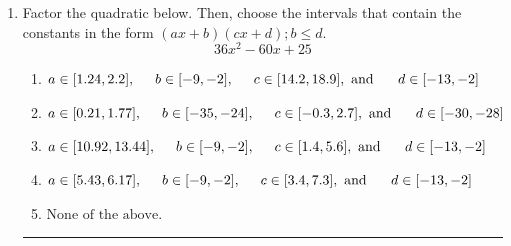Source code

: \documentclass[14pt]{extbook}
\newcommand{\litem}[1]{\item#1\hspace*{-1cm}\rule{\textwidth}{0.4pt}}
\begin{document}
\begin{enumerate}
{\begin{enumerate}[label=\Alph*.]
\end{enumerate} }
\litem{
Factor the quadratic below. Then, choose the intervals that contain the constants in the form $(ax+b)(cx+d); b \leq d.$\[ 36x^{2} -60 x + 25 \]\begin{enumerate}[label=\Alph*.]
\item \( a \in [1.24, 2.2], \hspace*{5mm} b \in [-9, -2], \hspace*{5mm} c \in [14.2, 18.9], \text{ and } \hspace*{5mm} d \in [-13, -2] \)
\item \( a \in [0.21, 1.77], \hspace*{5mm} b \in [-35, -24], \hspace*{5mm} c \in [-0.3, 2.7], \text{ and } \hspace*{5mm} d \in [-30, -28] \)
\item \( a \in [10.92, 13.44], \hspace*{5mm} b \in [-9, -2], \hspace*{5mm} c \in [1.4, 5.6], \text{ and } \hspace*{5mm} d \in [-13, -2] \)
\item \( a \in [5.43, 6.17], \hspace*{5mm} b \in [-9, -2], \hspace*{5mm} c \in [3.4, 7.3], \text{ and } \hspace*{5mm} d \in [-13, -2] \)
\item \( \text{None of the above.} \)

\end{enumerate} }
\end{enumerate}
\end{document}
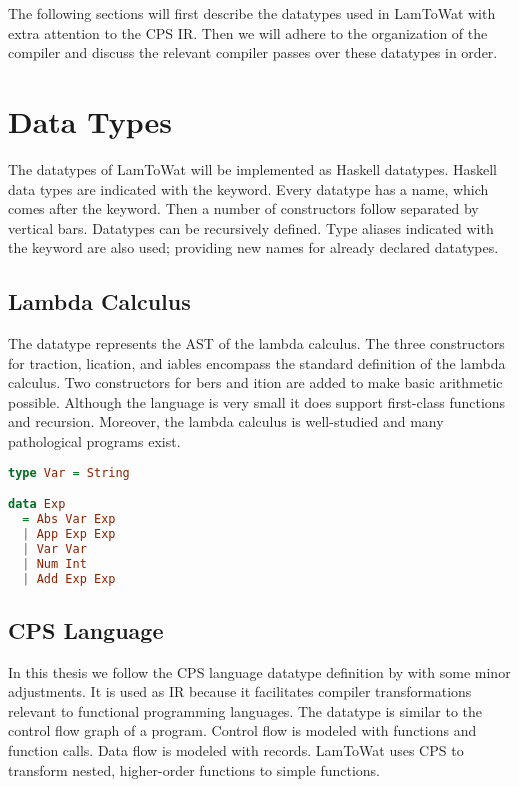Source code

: The following sections will first describe the datatypes used in LamToWat with extra attention to the \ac{CPS} \ac{IR}. Then we will adhere to the organization of the compiler and discuss the relevant compiler passes over these datatypes in order.

\section{\label{section:datatypes}Data Types}
The datatypes of LamToWat will be implemented as Haskell datatypes. Haskell data types are indicated with the  keyword. Every datatype has a name, which comes after the keyword. Then a number of constructors follow separated by vertical bars. Datatypes can be recursively defined. Type aliases indicated with the  keyword are also used; providing new names for already declared datatypes.

\subsection{\label{subsection:expdata}Lambda Calculus}
The  datatype represents the \ac{AST} of the lambda calculus. The three constructors for traction, lication, and iables encompass the standard definition of the lambda calculus. Two constructors for bers and ition are added to make basic arithmetic possible. Although the language is very small it does support first-class functions and recursion. Moreover, the lambda calculus is well-studied \autocite{barendregt1984lambda} and many pathological programs exist.

\begin{lstlisting}[language=Haskell]
type Var = String

data Exp
  = Abs Var Exp
  | App Exp Exp
  | Var Var
  | Num Int
  | Add Exp Exp
\end{lstlisting}

\subsection{\label{subsection:cpsdata}CPS Language}
In this thesis we follow the \ac{CPS} language datatype definition by \citeauthor{DBLP:books/daglib/0022396} with some minor adjustments. It is used as \ac{IR} because it facilitates compiler transformations relevant to functional programming languages. The datatype is similar to the control flow graph of a program. Control flow is modeled with functions and function calls. Data flow is modeled with records. LamToWat uses \ac{CPS} to transform nested, higher-order functions to simple functions.

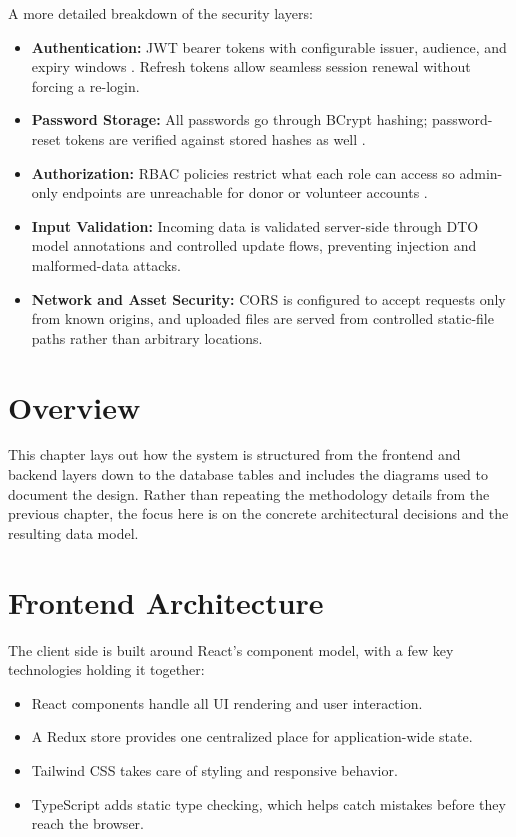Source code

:\documentclass{thesis-library}
\begin{document}
A more detailed breakdown of the security layers:
\begin{itemize}
    \item \textbf{Authentication:} JWT bearer tokens with configurable issuer, audience, and expiry windows \cite{jones2015jwt}. Refresh tokens allow seamless session renewal without forcing a re-login.
    \item \textbf{Password Storage:} All passwords go through BCrypt hashing; password-reset tokens are verified against stored hashes as well \cite{provos1999bcrypt}.
    \item \textbf{Authorization:} RBAC policies restrict what each role can access so admin-only endpoints are unreachable for donor or volunteer accounts \cite{sandhu1996rbac}.
    \item \textbf{Input Validation:} Incoming data is validated server-side through DTO model annotations and controlled update flows, preventing injection and malformed-data attacks.
    \item \textbf{Network and Asset Security:} CORS is configured to accept requests only from known origins, and uploaded files are served from controlled static-file paths rather than arbitrary locations.
\end{itemize}

\section{Overview}
This chapter lays out how the system is structured from the frontend and backend layers down to the database tables and includes the diagrams used to document the design. Rather than repeating the methodology details from the previous chapter, the focus here is on the concrete architectural decisions and the resulting data model.

\section{Frontend Architecture}
The client side is built around React's component model, with a few key technologies holding it together:
\begin{itemize}
    \item React components handle all UI rendering and user interaction.
    \item A Redux store provides one centralized place for application-wide state.
    \item Tailwind CSS takes care of styling and responsive behavior.
    \item TypeScript adds static type checking, which helps catch mistakes before they reach the browser.
\end{itemize}
\end{document}
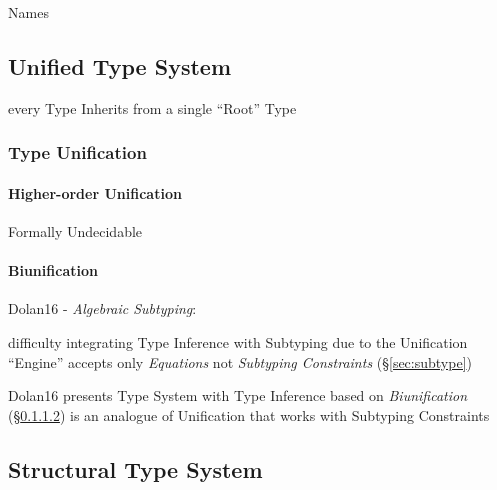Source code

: Names



\subsection{Unified Type System}\label{sec:unified_type_system}

every Type Inherits from a single ``Root'' Type



\subsubsection{Type Unification}\label{sec:type_unification}




\paragraph{Higher-order Unification}
\label{sec:higherorder_unification}\hfill

Formally Undecidable



\paragraph{Biunification}\label{sec:biunification}\hfill

Dolan16 - \emph{Algebraic Subtyping}:

difficulty integrating Type Inference with Subtyping due to the
Unification ``Engine'' accepts only \emph{Equations} not
\emph{Subtyping Constraints} (\S\ref{sec:subtype})

Dolan16 presents Type System with Type Inference based on
\emph{Biunification} (\S\ref{sec:biunification}) is an analogue of
Unification that works with Subtyping Constraints



\subsection{Structural Type System}\label{sec:structural_type_system}

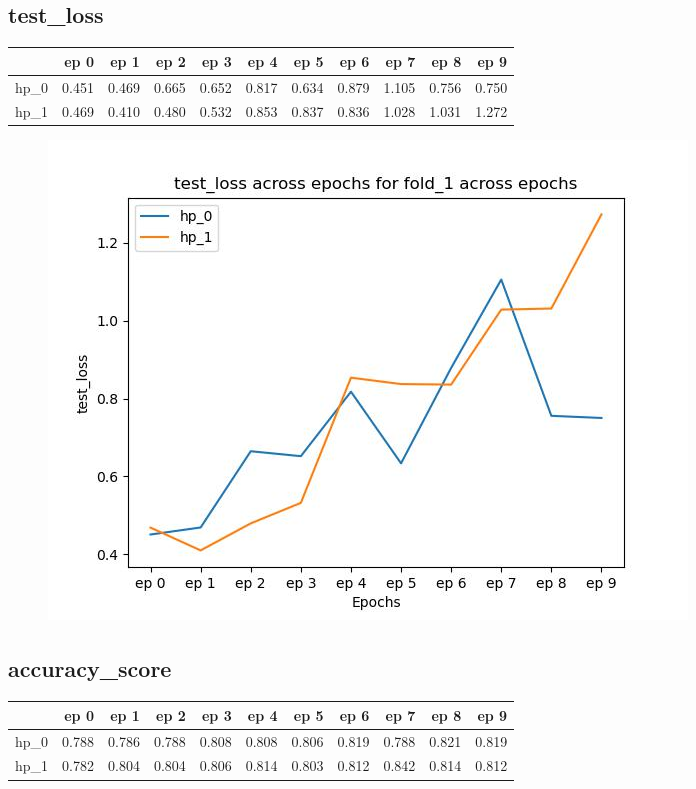 \documentclass{article}
\begin{document}
\subsection{test\_loss}
\begin{tabular}{lrrrrrrrrrr}
\toprule
{} &   ep 0 &   ep 1 &   ep 2 &   ep 3 &   ep 4 &   ep 5 &   ep 6 &   ep 7 &   ep 8 &   ep 9 \\
\midrule
hp\_0 &  0.451 &  0.469 &  0.665 &  0.652 &  0.817 &  0.634 &  0.879 &  1.105 &  0.756 &  0.750 \\
hp\_1 &  0.469 &  0.410 &  0.480 &  0.532 &  0.853 &  0.837 &  0.836 &  1.028 &  1.031 &  1.272 \\
\bottomrule
\end{tabular}

\begin{figure}[H]
\includegraphics[scale = 0.75]{fold_1/test_loss}
\end{figure}
\subsection{accuracy\_score}
\begin{tabular}{lrrrrrrrrrr}
\toprule
{} &   ep 0 &   ep 1 &   ep 2 &   ep 3 &   ep 4 &   ep 5 &   ep 6 &   ep 7 &   ep 8 &   ep 9 \\
\midrule
hp\_0 &  0.788 &  0.786 &  0.788 &  0.808 &  0.808 &  0.806 &  0.819 &  0.788 &  0.821 &  0.819 \\
hp\_1 &  0.782 &  0.804 &  0.804 &  0.806 &  0.814 &  0.803 &  0.812 &  0.842 &  0.814 &  0.812 \\
\bottomrule
\end{tabular}
\end{document}
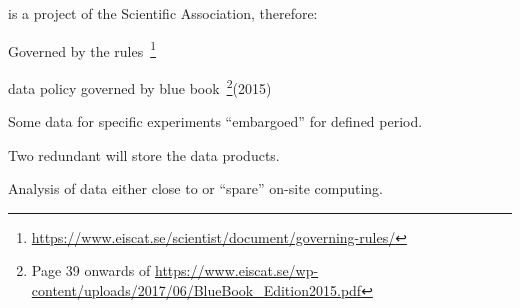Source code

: \begin{frame}[fragile,t]
\vspace{\mytopbit}
\bitm
\item{\ED is a project of the \EC Scientific Association, therefore:}
  \item{Governed by the \EC rules~\footnote{\url{https://www.eiscat.se/scientist/document/governing-rules/}}}
  \item{\EC data policy governed by blue book~\footnote{{Page 39 onwards of} \tiny \url{https://www.eiscat.se/wp-content/uploads/2017/06/BlueBook_Edition2015.pdf}}(2015)}
  \item{Some data for specific experiments ``embargoed'' for defined period.}
  \item{Two redundant  will store the data products.}
  \item{Analysis of data either close to  or ``spare'' on-site computing.}
\eitm
\end{frame}
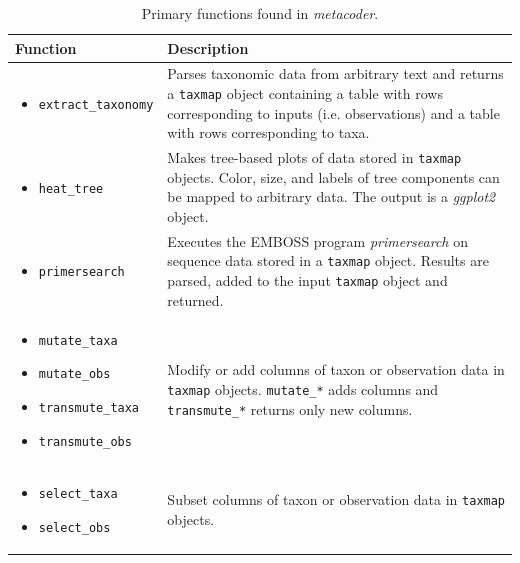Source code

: \documentclass[10pt,letterpaper]{article}
\begin{document}
\begin{table}
	\caption{{\label{tab:table1} Primary functions found in \textit{metacoder}.}}
	\begin{tabular}[t]{p{4cm}  p{8.5cm}}
		\hline{\textbf{Function}}      & \textbf{Description}    \\
		\hline
		\begin{itemize}
			\setlength\itemsep{0em}
			\item \texttt{extract\_taxonomy}
		\end{itemize} & Parses taxonomic data from arbitrary text and returns a \texttt{taxmap} object containing a table with rows corresponding to inputs (i.e. observations) and a table with rows corresponding to taxa.       \\
		\hline
		\begin{itemize}
			\setlength\itemsep{0em}
			\item \texttt{heat\_tree}
		\end{itemize} & Makes tree-based plots of data stored in \texttt{taxmap} objects. Color, size, and labels of tree components can be mapped to arbitrary data. The output is a \textit{ggplot2} object.     \\
		\hline
		\begin{itemize}
			\setlength\itemsep{0em}
			\item \texttt{primersearch}
		\end{itemize} & Executes the EMBOSS program \textit{primersearch} on sequence data stored in a \texttt{taxmap} object. Results are parsed, added to the input \texttt{taxmap} object and returned.                       \\
		\hline
		\begin{itemize}
			\setlength\itemsep{0em}
			\item \texttt{mutate\_taxa}
			\item \texttt{mutate\_obs}
			\item \texttt{transmute\_taxa}
			\item \texttt{transmute\_obs}
		\end{itemize} & Modify or add columns of taxon or observation data in \texttt{taxmap} objects. \texttt{mutate\_*} adds columns and \texttt{transmute\_*} returns only new columns. \\
		\hline
		\begin{itemize}
			\setlength\itemsep{0em}
			\item \texttt{select\_taxa}
			\item \texttt{select\_obs}
		\end{itemize} & Subset columns of taxon or observation data in \texttt{taxmap} objects.         \\

\end{tabular}
\end{table}
\end{document}
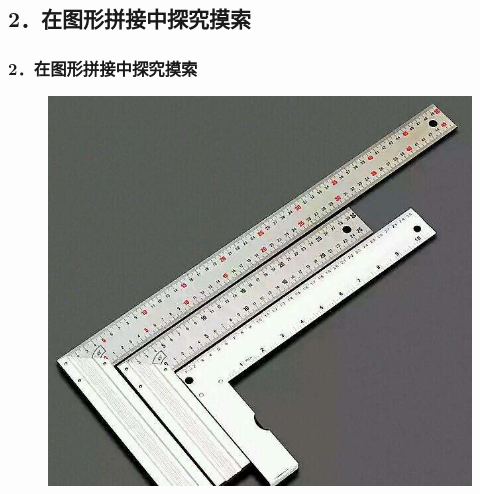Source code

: \documentclass[aspectratio=169]{beamer}
\begin{document}
\subsection{2．在图形拼接中探究摸索}
     \begin{frame}
     \frametitle{2．在图形拼接中探究摸索}
     \begin{figure}
     	\centering
     	\includegraphics[scale=0.3]{角尺.jpg}
     \end{figure}
     \end{frame}
\end{document}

....

> _Exercise_: For the string "litem", report how many lines of the records contain it, giving the number only.

> _Written solution_: 2